Each level is a small slice, a cross section if you will, of the massive open world that Trials Evolution calls home. Between you and the finish line lie hills, troughs, piles of tires, buildings and all manner of obstacles between, all interspaced with jumps, raised walkways, steam emitting pipes and the odd clasping stone hand.
The game itself is played on a completely 2D plane: pull your right trigger to go faster and your left to apply your brakes. This frees up the left analogue stick to control the pitch and rotation of your bike and this is done – cleverly – by altering the position at which your rider is seated on the bike. Push right on the stick and your rider will lean out over the handlebars pushing his weight onto the front wheel; left and he leans back, adding the same effect to the rear wheel.
It doesn’t sound that difficult on paper: pull the trigger and power your way to the end. But with Trials Evolution – as with its predecessor – balance is everything. Lean forward too much on landing and you cartwheel out of control, your rider rag-dolling in a disturbing spin of flailing arms and legs.
So this makes your only task of getting to the finish line that little bit more difficult. Not to mention that you have to do this in a specified amount of time and a specific amount of restarts. Each of the levels are cut up into sections divided by generously spaced checkpoints to help avoid unnecessary repetition of the same section of track.
Often you find yourself up against the impossible; anything from a jump that requires perfect balance to land, to a gap so monumentally large after an unthinkably short run that it just seems ridiculous. It is at these times that you realise the brilliance of the checkpoint system.
A quick press of the B button and you’re placed back at the last checkpoint you passed to try and try again until you flick the analogue stick at just the right time and incredibly you land on the other side and speed away through the next checkpoint onto whatever impediment RedLynx has seen fit to put in your way next.
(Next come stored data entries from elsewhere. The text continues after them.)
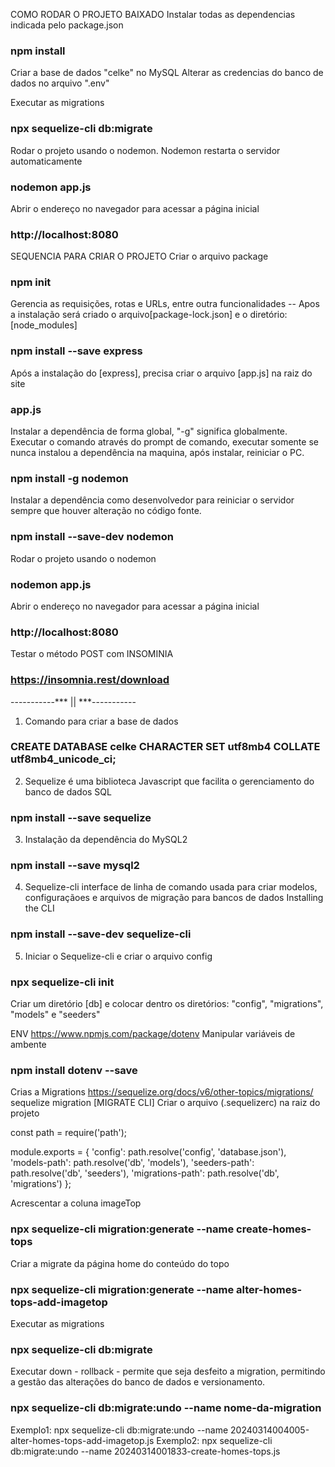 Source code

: COMO RODAR O PROJETO BAIXADO
Instalar todas as dependencias indicada pelo package.json
### npm install

Criar a base de dados "celke" no MySQL
Alterar as credencias do banco de dados no arquivo ".env"

Executar as migrations
### npx sequelize-cli db:migrate

Rodar o projeto usando o nodemon. Nodemon restarta o servidor automaticamente
### nodemon app.js

Abrir o endereço no navegador para acessar a página inicial
### http://localhost:8080

SEQUENCIA PARA CRIAR O PROJETO
Criar o arquivo package
### npm init

Gerencia as requisições, rotas e URLs, entre outra funcionalidades
-- Apos a instalação será criado o arquivo[package-lock.json] e o diretório:[node_modules]
### npm install --save express

Após a instalação do [express], precisa criar o arquivo [app.js] na raiz do site
### app.js

Instalar a dependência de forma global, "-g" significa globalmente. Executar o comando através do prompt de comando, executar somente se nunca instalou a dependência na maquina, após instalar, reiniciar o PC.
### npm install -g nodemon

Instalar a dependência como desenvolvedor para reiniciar o servidor sempre que houver alteração no código fonte.
### npm install --save-dev nodemon

Rodar o projeto usando o nodemon
### nodemon app.js

Abrir o endereço no navegador para acessar a página inicial
### http://localhost:8080


Testar o método POST com INSOMINIA
### https://insomnia.rest/download

-----------*** || ***-----------

1) Comando para criar a base de dados
### CREATE DATABASE celke CHARACTER SET utf8mb4 COLLATE utf8mb4_unicode_ci;

2) Sequelize é uma biblioteca Javascript que facilita o gerenciamento do banco de dados SQL
### npm install --save sequelize

3) Instalação da dependência do MySQL2
### npm install --save mysql2

4) Sequelize-cli interface de linha de comando usada para criar modelos, configuraçãoes e arquivos de migração para bancos de dados
Installing the CLI
### npm install --save-dev sequelize-cli

5) Iniciar o Sequelize-cli e criar o arquivo config
### npx sequelize-cli init
Criar um diretório [db] e colocar dentro os diretórios: "config", "migrations", "models" e "seeders"


ENV  https://www.npmjs.com/package/dotenv
Manipular variáveis de ambente
### npm install dotenv --save


Crias a Migrations https://sequelize.org/docs/v6/other-topics/migrations/
sequelize migration [MIGRATE CLI]
Criar o arquivo  (.sequelizerc) na raiz do projeto

const path = require('path');

module.exports = {
  'config': path.resolve('config', 'database.json'),
  'models-path': path.resolve('db', 'models'),
  'seeders-path': path.resolve('db', 'seeders'),
  'migrations-path': path.resolve('db', 'migrations')
};



Acrescentar a coluna imageTop
### npx sequelize-cli migration:generate --name create-homes-tops

Criar a migrate da página home do conteúdo do topo
### npx sequelize-cli migration:generate --name alter-homes-tops-add-imagetop

Executar as migrations
### npx sequelize-cli db:migrate

Executar down - rollback - permite que seja desfeito a migration, permitindo a gestão das alterações do banco de dados e versionamento.
### npx sequelize-cli db:migrate:undo --name nome-da-migration
Exemplo1: npx sequelize-cli db:migrate:undo --name 20240314004005-alter-homes-tops-add-imagetop.js
Exemplo2: npx sequelize-cli db:migrate:undo --name 20240314001833-create-homes-tops.js
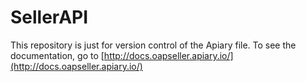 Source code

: SellerAPI
=========

This repository is just for version control of the Apiary file. To see the documentation, go to [http://docs.oapseller.apiary.io/](http://docs.oapseller.apiary.io/)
As with the first game, the trials themselves are only a small part of the full package, with challenges ranging from skiing down a course to flying your UFO to designated landing spots, with a decent Marble Madness clone thrown in for good measure. Each of these challenge levels are designed not only to test your skills but also to show you that the in-game level editor can be used for far more than creating mind-blowingly difficult courses.
It seems that RedLynx has opted to give you the tools to create whatever your mind can imagine, with a top-down shooter to an impressive Super Meat Boy clone already available to download and try. The level editor itself is a mighty piece of kit – putting you in mind of Little Big Planet on the PS3 – levels are created on the games open world but the start point and end points are all up to you.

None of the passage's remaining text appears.